**Problem**: In the records below, some lines hold the word "pointId". Copy each of those lines.

**Data for the task**:
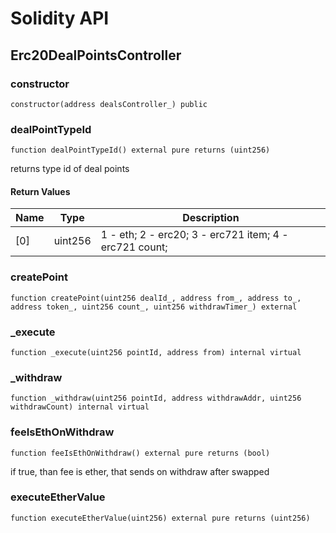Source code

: # Solidity API

## Erc20DealPointsController

### constructor

```solidity
constructor(address dealsController_) public
```

### dealPointTypeId

```solidity
function dealPointTypeId() external pure returns (uint256)
```

returns type id of deal points

#### Return Values

| Name | Type | Description |
| ---- | ---- | ----------- |
| [0] | uint256 | 1 - eth; 2 - erc20; 3 - erc721 item; 4 - erc721 count; |

### createPoint

```solidity
function createPoint(uint256 dealId_, address from_, address to_, address token_, uint256 count_, uint256 withdrawTimer_) external
```

### _execute

```solidity
function _execute(uint256 pointId, address from) internal virtual
```

### _withdraw

```solidity
function _withdraw(uint256 pointId, address withdrawAddr, uint256 withdrawCount) internal virtual
```

### feeIsEthOnWithdraw

```solidity
function feeIsEthOnWithdraw() external pure returns (bool)
```

if true, than fee is ether, that sends on withdraw after swapped

### executeEtherValue

```solidity
function executeEtherValue(uint256) external pure returns (uint256)
```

**Written solution**:
function _execute(uint256 pointId, address from) internal virtual
function _withdraw(uint256 pointId, address withdrawAddr, uint256 withdrawCount) internal virtual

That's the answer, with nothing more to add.